## EXERCISE DIRECTIONS
Lines from the listing below that contain the string "frontend" are to be reported.

--- START ---

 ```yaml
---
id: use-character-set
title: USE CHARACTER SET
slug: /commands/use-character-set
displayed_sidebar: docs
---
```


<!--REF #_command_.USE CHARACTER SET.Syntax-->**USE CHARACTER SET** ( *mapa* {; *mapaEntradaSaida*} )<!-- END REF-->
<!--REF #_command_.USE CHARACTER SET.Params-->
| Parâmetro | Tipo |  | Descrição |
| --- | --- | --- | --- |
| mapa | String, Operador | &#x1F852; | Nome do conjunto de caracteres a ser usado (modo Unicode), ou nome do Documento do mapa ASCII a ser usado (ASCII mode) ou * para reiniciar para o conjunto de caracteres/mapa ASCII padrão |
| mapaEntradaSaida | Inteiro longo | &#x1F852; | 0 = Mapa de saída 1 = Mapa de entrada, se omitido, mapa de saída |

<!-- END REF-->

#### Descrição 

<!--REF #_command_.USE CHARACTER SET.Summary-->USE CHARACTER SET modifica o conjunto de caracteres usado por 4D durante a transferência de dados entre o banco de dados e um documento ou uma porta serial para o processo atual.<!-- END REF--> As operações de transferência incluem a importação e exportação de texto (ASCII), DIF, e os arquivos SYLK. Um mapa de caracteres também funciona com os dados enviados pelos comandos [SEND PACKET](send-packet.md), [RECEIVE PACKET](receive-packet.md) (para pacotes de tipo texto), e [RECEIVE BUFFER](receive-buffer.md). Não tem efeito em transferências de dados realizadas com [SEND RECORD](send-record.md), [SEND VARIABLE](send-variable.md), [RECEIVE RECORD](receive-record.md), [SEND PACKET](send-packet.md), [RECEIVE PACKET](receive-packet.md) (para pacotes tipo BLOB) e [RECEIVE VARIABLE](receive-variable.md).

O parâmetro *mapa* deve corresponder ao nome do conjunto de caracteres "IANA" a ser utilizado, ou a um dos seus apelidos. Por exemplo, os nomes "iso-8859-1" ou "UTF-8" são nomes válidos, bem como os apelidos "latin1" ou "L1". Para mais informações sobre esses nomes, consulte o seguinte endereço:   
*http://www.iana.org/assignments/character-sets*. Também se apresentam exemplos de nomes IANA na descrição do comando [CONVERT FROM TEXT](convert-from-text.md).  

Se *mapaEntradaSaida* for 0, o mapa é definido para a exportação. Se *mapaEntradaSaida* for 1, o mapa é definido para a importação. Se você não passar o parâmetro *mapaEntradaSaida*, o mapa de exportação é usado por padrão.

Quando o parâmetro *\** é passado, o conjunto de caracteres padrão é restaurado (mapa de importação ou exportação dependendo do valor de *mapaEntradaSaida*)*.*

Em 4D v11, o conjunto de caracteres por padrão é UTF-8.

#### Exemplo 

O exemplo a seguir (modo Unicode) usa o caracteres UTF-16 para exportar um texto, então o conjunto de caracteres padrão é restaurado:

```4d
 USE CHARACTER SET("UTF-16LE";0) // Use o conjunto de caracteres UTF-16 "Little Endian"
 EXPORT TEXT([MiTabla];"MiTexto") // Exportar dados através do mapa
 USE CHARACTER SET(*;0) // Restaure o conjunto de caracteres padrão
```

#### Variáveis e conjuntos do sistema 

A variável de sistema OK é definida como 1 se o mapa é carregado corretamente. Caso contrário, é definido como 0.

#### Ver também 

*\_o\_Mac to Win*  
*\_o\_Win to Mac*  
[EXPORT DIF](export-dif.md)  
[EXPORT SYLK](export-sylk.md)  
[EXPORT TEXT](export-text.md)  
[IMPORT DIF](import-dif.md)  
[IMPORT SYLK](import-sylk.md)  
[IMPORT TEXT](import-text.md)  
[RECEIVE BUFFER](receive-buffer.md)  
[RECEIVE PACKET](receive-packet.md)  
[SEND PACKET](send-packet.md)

--- END ---
--- START ---

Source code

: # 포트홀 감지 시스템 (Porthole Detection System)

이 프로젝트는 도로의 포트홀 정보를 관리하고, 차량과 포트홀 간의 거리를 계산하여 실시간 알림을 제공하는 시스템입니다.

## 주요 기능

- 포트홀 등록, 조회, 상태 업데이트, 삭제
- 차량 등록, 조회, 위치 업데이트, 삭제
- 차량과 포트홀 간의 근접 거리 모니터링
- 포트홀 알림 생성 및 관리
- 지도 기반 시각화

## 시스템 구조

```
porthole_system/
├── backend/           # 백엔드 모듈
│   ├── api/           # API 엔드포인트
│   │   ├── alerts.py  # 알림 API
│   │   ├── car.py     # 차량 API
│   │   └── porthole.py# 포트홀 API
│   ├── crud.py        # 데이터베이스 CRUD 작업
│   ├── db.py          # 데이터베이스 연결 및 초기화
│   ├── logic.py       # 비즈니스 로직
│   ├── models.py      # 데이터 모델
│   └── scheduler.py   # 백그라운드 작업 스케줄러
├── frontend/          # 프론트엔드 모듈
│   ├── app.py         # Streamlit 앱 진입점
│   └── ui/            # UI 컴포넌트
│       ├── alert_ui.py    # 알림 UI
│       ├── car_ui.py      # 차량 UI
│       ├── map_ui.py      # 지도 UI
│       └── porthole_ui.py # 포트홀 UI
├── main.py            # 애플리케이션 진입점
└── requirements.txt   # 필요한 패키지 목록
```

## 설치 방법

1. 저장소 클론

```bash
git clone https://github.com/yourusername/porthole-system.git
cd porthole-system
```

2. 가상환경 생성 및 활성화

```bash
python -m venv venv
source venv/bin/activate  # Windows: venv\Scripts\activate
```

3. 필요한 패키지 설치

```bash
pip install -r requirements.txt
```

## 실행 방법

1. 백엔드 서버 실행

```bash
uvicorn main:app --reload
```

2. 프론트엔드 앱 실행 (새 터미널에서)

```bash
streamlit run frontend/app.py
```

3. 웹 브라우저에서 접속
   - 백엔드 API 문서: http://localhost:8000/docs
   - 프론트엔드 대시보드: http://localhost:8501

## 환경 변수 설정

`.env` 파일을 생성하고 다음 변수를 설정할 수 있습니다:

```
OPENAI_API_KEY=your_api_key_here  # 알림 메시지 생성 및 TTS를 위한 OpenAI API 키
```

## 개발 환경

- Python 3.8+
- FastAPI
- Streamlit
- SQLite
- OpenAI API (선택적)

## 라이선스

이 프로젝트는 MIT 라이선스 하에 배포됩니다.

--- END ---

## RESULT
├── frontend/          # 프론트엔드 모듈
streamlit run frontend/app.py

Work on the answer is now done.